#### SOURCE DATA:
■ ■ ■

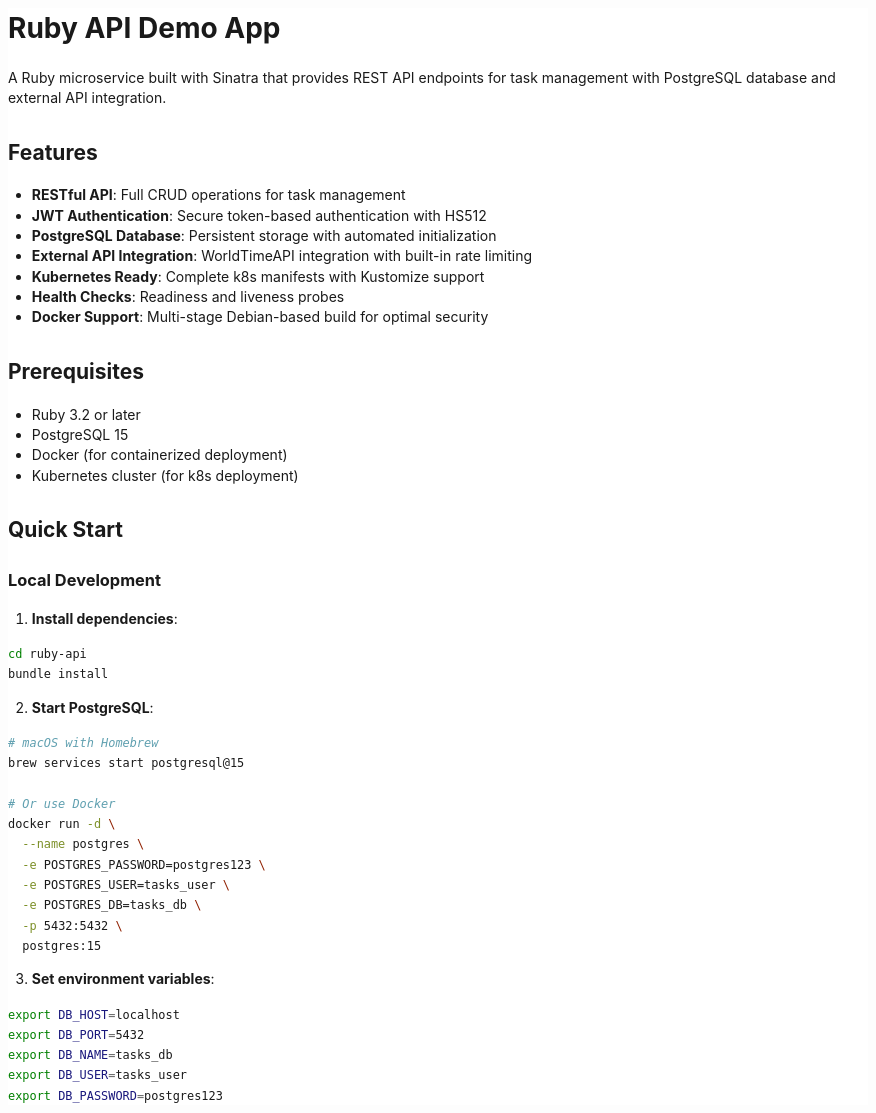 # Ruby API Demo App

A Ruby microservice built with Sinatra that provides REST API endpoints for task management with PostgreSQL database and external API integration.

## Features

- **RESTful API**: Full CRUD operations for task management
- **JWT Authentication**: Secure token-based authentication with HS512
- **PostgreSQL Database**: Persistent storage with automated initialization
- **External API Integration**: WorldTimeAPI integration with built-in rate limiting
- **Kubernetes Ready**: Complete k8s manifests with Kustomize support
- **Health Checks**: Readiness and liveness probes
- **Docker Support**: Multi-stage Debian-based build for optimal security

## Prerequisites

- Ruby 3.2 or later
- PostgreSQL 15
- Docker (for containerized deployment)
- Kubernetes cluster (for k8s deployment)

## Quick Start

### Local Development

1. **Install dependencies**:
```bash
cd ruby-api
bundle install
```

2. **Start PostgreSQL**:
```bash
# macOS with Homebrew
brew services start postgresql@15

# Or use Docker
docker run -d \
  --name postgres \
  -e POSTGRES_PASSWORD=postgres123 \
  -e POSTGRES_USER=tasks_user \
  -e POSTGRES_DB=tasks_db \
  -p 5432:5432 \
  postgres:15
```

3. **Set environment variables**:
```bash
export DB_HOST=localhost
export DB_PORT=5432
export DB_NAME=tasks_db
export DB_USER=tasks_user
export DB_PASSWORD=postgres123
```
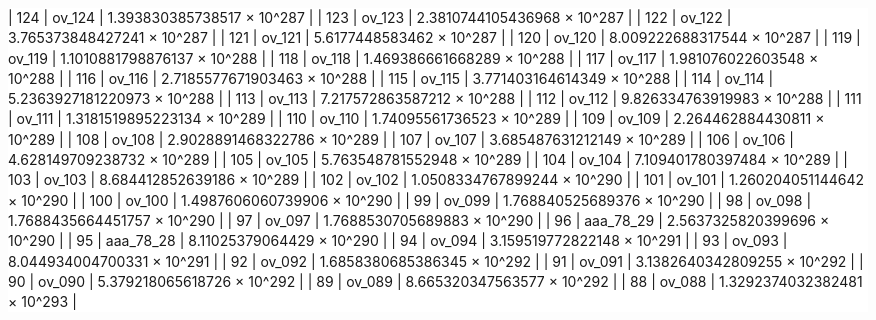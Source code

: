| 124 | ov_124 | 1.393830385738517 × 10^287 |
| 123 | ov_123 | 2.3810744105436968 × 10^287 |
| 122 | ov_122 | 3.765373848427241 × 10^287 |
| 121 | ov_121 | 5.6177448583462 × 10^287 |
| 120 | ov_120 | 8.009222688317544 × 10^287 |
| 119 | ov_119 | 1.1010881798876137 × 10^288 |
| 118 | ov_118 | 1.469386661668289 × 10^288 |
| 117 | ov_117 | 1.981076022603548 × 10^288 |
| 116 | ov_116 | 2.7185577671903463 × 10^288 |
| 115 | ov_115 | 3.771403164614349 × 10^288 |
| 114 | ov_114 | 5.2363927181220973 × 10^288 |
| 113 | ov_113 | 7.217572863587212 × 10^288 |
| 112 | ov_112 | 9.826334763919983 × 10^288 |
| 111 | ov_111 | 1.3181519895223134 × 10^289 |
| 110 | ov_110 | 1.74095561736523 × 10^289 |
| 109 | ov_109 | 2.264462884430811 × 10^289 |
| 108 | ov_108 | 2.9028891468322786 × 10^289 |
| 107 | ov_107 | 3.685487631212149 × 10^289 |
| 106 | ov_106 | 4.628149709238732 × 10^289 |
| 105 | ov_105 | 5.763548781552948 × 10^289 |
| 104 | ov_104 | 7.109401780397484 × 10^289 |
| 103 | ov_103 | 8.684412852639186 × 10^289 |
| 102 | ov_102 | 1.0508334767899244 × 10^290 |
| 101 | ov_101 | 1.260204051144642 × 10^290 |
| 100 | ov_100 | 1.4987606060739906 × 10^290 |
| 99 | ov_099 | 1.768840525689376 × 10^290 |
| 98 | ov_098 | 1.7688435664451757 × 10^290 |
| 97 | ov_097 | 1.7688530705689883 × 10^290 |
| 96 | aaa_78_29 | 2.5637325820399696 × 10^290 |
| 95 | aaa_78_28 | 8.11025379064429 × 10^290 |
| 94 | ov_094 | 3.159519772822148 × 10^291 |
| 93 | ov_093 | 8.044934004700331 × 10^291 |
| 92 | ov_092 | 1.6858380685386345 × 10^292 |
| 91 | ov_091 | 3.1382640342809255 × 10^292 |
| 90 | ov_090 | 5.379218065618726 × 10^292 |
| 89 | ov_089 | 8.665320347563577 × 10^292 |
| 88 | ov_088 | 1.3292374032382481 × 10^293 |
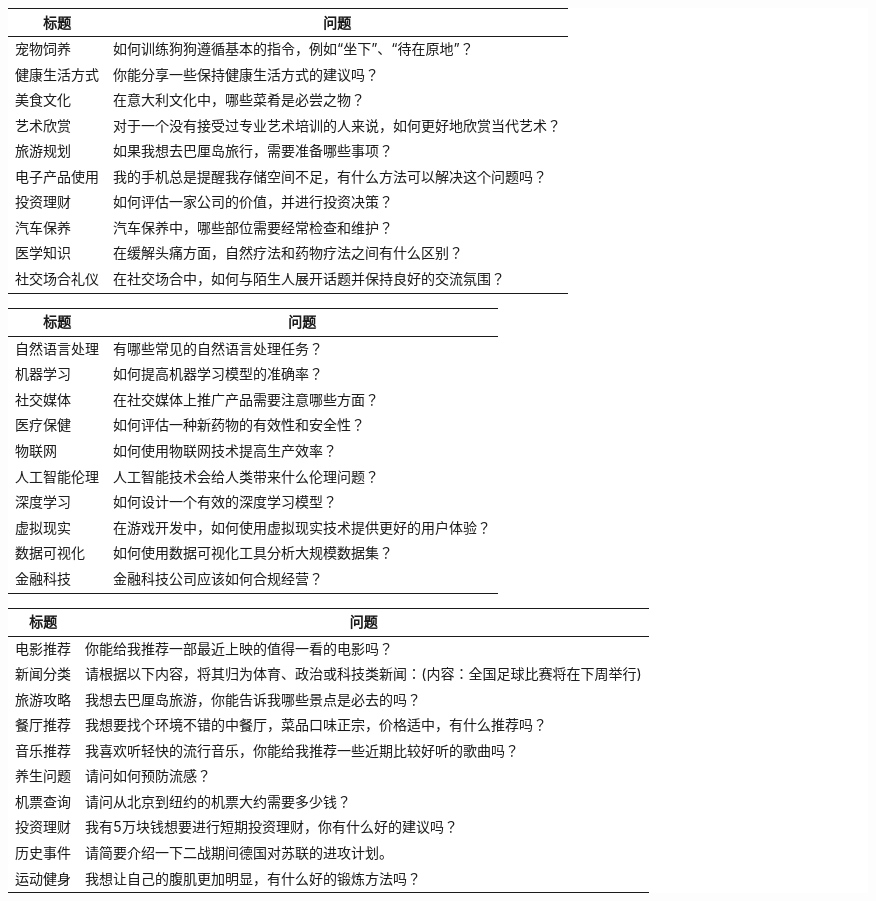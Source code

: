| 标题                  | 问题                                                                                                                  |
|-----------------------|-----------------------------------------------------------------------------------------------------------------------|
| 宠物饲养              | 如何训练狗狗遵循基本的指令，例如“坐下”、“待在原地”？                                                                     |
| 健康生活方式          | 你能分享一些保持健康生活方式的建议吗？                                                                                  |
| 美食文化              | 在意大利文化中，哪些菜肴是必尝之物？                                                                                    |
| 艺术欣赏              | 对于一个没有接受过专业艺术培训的人来说，如何更好地欣赏当代艺术？                                                      |
| 旅游规划              | 如果我想去巴厘岛旅行，需要准备哪些事项？                                                                                |
| 电子产品使用          | 我的手机总是提醒我存储空间不足，有什么方法可以解决这个问题吗？                                                          |
| 投资理财              | 如何评估一家公司的价值，并进行投资决策？                                                                              |
| 汽车保养              | 汽车保养中，哪些部位需要经常检查和维护？                                                                                |
| 医学知识              | 在缓解头痛方面，自然疗法和药物疗法之间有什么区别？                                                                      |
| 社交场合礼仪          | 在社交场合中，如何与陌生人展开话题并保持良好的交流氛围？                                                              |

|标题|问题|
|---|---|
|自然语言处理|有哪些常见的自然语言处理任务？|
|机器学习|如何提高机器学习模型的准确率？|
|社交媒体|在社交媒体上推广产品需要注意哪些方面？|
|医疗保健|如何评估一种新药物的有效性和安全性？|
|物联网|如何使用物联网技术提高生产效率？|
|人工智能伦理|人工智能技术会给人类带来什么伦理问题？|
|深度学习|如何设计一个有效的深度学习模型？|
|虚拟现实|在游戏开发中，如何使用虚拟现实技术提供更好的用户体验？|
|数据可视化|如何使用数据可视化工具分析大规模数据集？|
|金融科技|金融科技公司应该如何合规经营？|

|标题|问题|
|----|----|
|电影推荐|你能给我推荐一部最近上映的值得一看的电影吗？|
|新闻分类|请根据以下内容，将其归为体育、政治或科技类新闻：(内容：全国足球比赛将在下周举行)|
|旅游攻略|我想去巴厘岛旅游，你能告诉我哪些景点是必去的吗？|
|餐厅推荐|我想要找个环境不错的中餐厅，菜品口味正宗，价格适中，有什么推荐吗？|
|音乐推荐|我喜欢听轻快的流行音乐，你能给我推荐一些近期比较好听的歌曲吗？|
|养生问题|请问如何预防流感？|
|机票查询|请问从北京到纽约的机票大约需要多少钱？|
|投资理财|我有5万块钱想要进行短期投资理财，你有什么好的建议吗？|
|历史事件|请简要介绍一下二战期间德国对苏联的进攻计划。|
|运动健身|我想让自己的腹肌更加明显，有什么好的锻炼方法吗？|
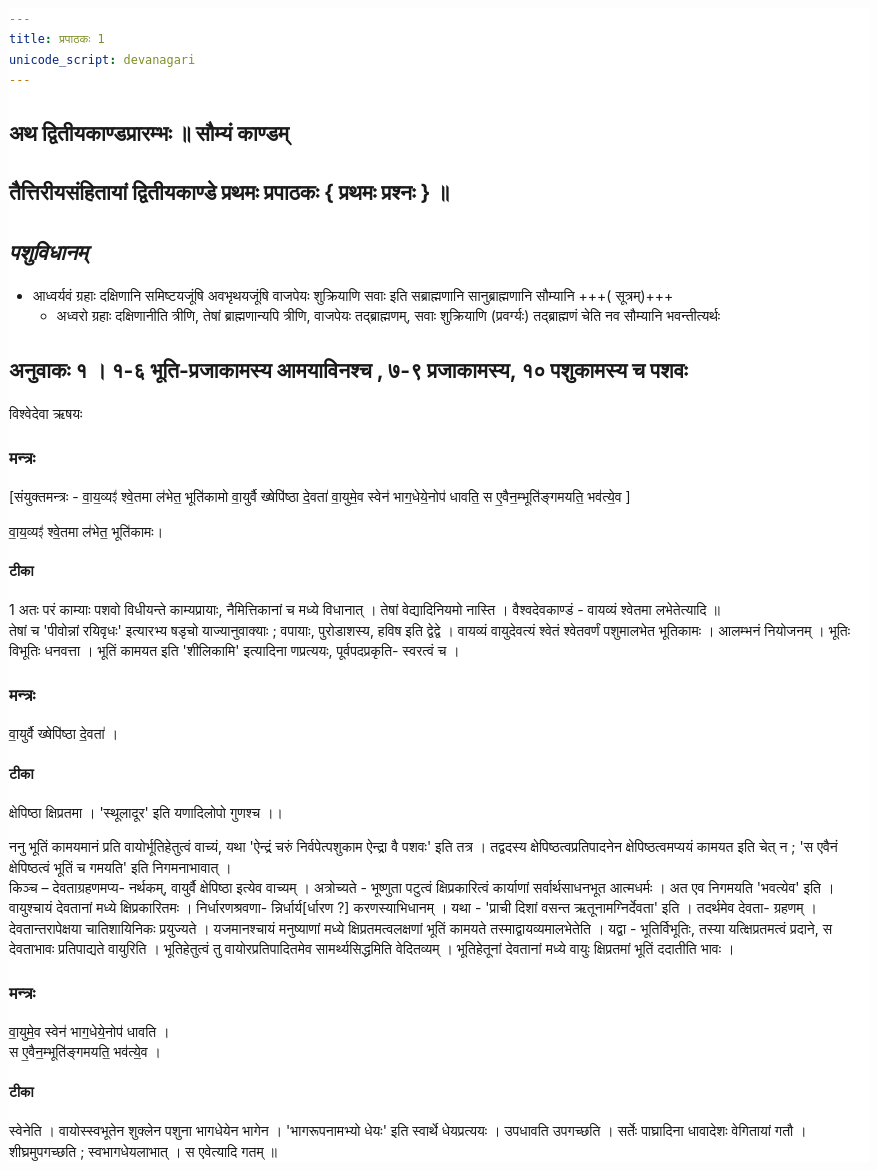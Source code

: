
 ```yaml
---
title: प्रपाठकः 1
unicode_script: devanagari
---
```


## अथ द्वितीयकाण्डप्रारम्भः ॥  सौम्यं काण्डम्
## तैत्तिरीयसंहितायां द्वितीयकाण्डे प्रथमः प्रपाठकः { प्रथमः प्रश्नः } ॥

## *पशुविधानम्*
- आध्वर्यवं ग्रहाः दक्षिणानि समिष्टयजूंषि अवभृथयजूंषि वाजपेयः शुक्रियाणि सवाः इति सब्राह्मणानि सानुब्राह्मणानि सौम्यानि +++( सूत्रम्)+++  
  - अध्वरो ग्रहाः दक्षिणानीति त्रीणि, तेषां ब्राह्मणान्यपि त्रीणि, वाजपेयः तद्ब्राह्मणम्, सवाः शुक्रियाणि (प्रवर्ग्यः) तद्ब्राह्मणं चेति नव सौम्यानि भवन्तीत्यर्थः

##  अनुवाकः १ । १-६ भूति-प्रजाकामस्य आमयाविनश्च , ७-९ प्रजाकामस्य, १० पशुकामस्य च पशवः 

विश्वेदेवा ऋषयः  

###   मन्त्रः
[संयुक्तमन्त्रः  - वा॒य॒व्यꣵ॑ श्वे॒तमा ल॑भेत॒ भूति॑कामो वा॒युर्वै ख्षेपि॑ष्ठा दे॒वता॑ वा॒युमे॒व स्वेन॑ भाग॒धेये॒नोप॑ धावति॒ स ए॒वैन॒म्भूति॑ङ्गमयति॒ भव॑त्ये॒व ]  

वा॒य॒व्यꣵ॑ श्वे॒तमा ल॑भेत॒ भूति॑कामः।


####  टीका
1 अतः परं काम्याः पशवो विधीयन्ते काम्यप्रायाः, नैमित्तिकानां च मध्ये विधानात् । तेषां वेद्यादिनियमो नास्ति । वैश्वदेवकाण्डं - वायव्यं श्वेतमा लभेतेत्यादि ॥   
तेषां च 'पीवोन्नां रयिवृधः' इत्यारभ्य षडृचो याज्यानुवाक्याः ; वपायाः, पुरोडाशस्य, हविष इति द्वेद्वे । वायव्यं वायुदेवत्यं श्वेतं श्वेतवर्णं पशुमालभेत भूतिकामः । आलम्भनं नियोजनम् । भूतिः विभूतिः धनवत्ता । भूतिं कामयत इति 'शीलिकामि' इत्यादिना णप्रत्ययः, पूर्वपदप्रकृति- स्वरत्वं च ।

###   मन्त्रः
वा॒युर्वै ख्षेपि॑ष्ठा दे॒वता॑ ।  

####  टीका
क्षेपिष्ठा क्षिप्रतमा । 'स्थूलादूर' इति यणादिलोपो गुणश्च ।।  

ननु भूतिं कामयमानं प्रति वायोर्भूतिहेतुत्वं वाच्यं, यथा 'ऐन्द्रं चरुं निर्वपेत्पशुकाम ऐन्द्रा वै पशवः' इति तत्र । तद्वदस्य क्षेपिष्ठत्वप्रतिपादनेन क्षेपिष्ठत्वमप्ययं कामयत इति चेत् न ; 'स एवैनं क्षेपिष्ठत्वं भूतिं च गमयति' इति निगमनाभावात् ।   
 किञ्च – देवताग्रहणमप्य- नर्थकम्, वायुर्वै क्षेपिष्ठा इत्येव वाच्यम् । अत्रोच्यते - भूष्णुता पटुत्वं क्षिप्रकारित्वं कार्याणां सर्वार्थसाधनभूत आत्मधर्मः । अत एव निगमयति 'भवत्येव' इति । वायुश्चायं देवतानां मध्ये क्षिप्रकारितमः । निर्धारणश्रवणा- न्निर्धार्य[र्धारण ?] करणस्याभिधानम् । यथा - 'प्राची दिशां वसन्त ऋतूनामग्निर्देवता' इति । तदर्थमेव देवता- ग्रहणम् । देवतान्तरापेक्षया चातिशायिनिकः प्रयुज्यते । यजमानश्चायं मनुष्याणां मध्ये क्षिप्रतमत्वलक्षणां भूतिं कामयते तस्माद्वायव्यमालभेतेति । यद्वा - भूतिर्विभूतिः, तस्या यत्क्षिप्रतमत्वं प्रदाने, स देवताभावः प्रतिपाद्यते वायुरिति । भूतिहेतुत्वं तु वायोरप्रतिपादितमेव सामर्थ्यसिद्धमिति वेदितव्यम् । भूतिहेतूनां देवतानां मध्ये वायुः क्षिप्रतमां भूतिं ददातीति भावः ।
###   मन्त्रः
वा॒युमे॒व स्वेन॑ भाग॒धेये॒नोप॑ धावति  ।   
स ए॒वैन॒म्भूति॑ङ्गमयति॒ भव॑त्ये॒व ।  
####  टीका
स्वेनेति । वायोस्स्वभूतेन शुक्लेन पशुना भागधेयेन भागेन । 'भागरूपनामभ्यो धेयः' इति स्वार्थे धेयप्रत्ययः । उपधावति उपगच्छति । सर्तेः पाघ्रादिना धावादेशः वेगितायां गतौ । शीघ्रमुपगच्छति ; स्वभागधेयलाभात् । स एवेत्यादि गतम् ॥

■ ■ ■

#### ASSIGNED TASK:
Select the lines from the entries that include the word "deployment".

#### ANSWER BOX:
- Docker (for containerized deployment)
- Kubernetes cluster (for k8s deployment)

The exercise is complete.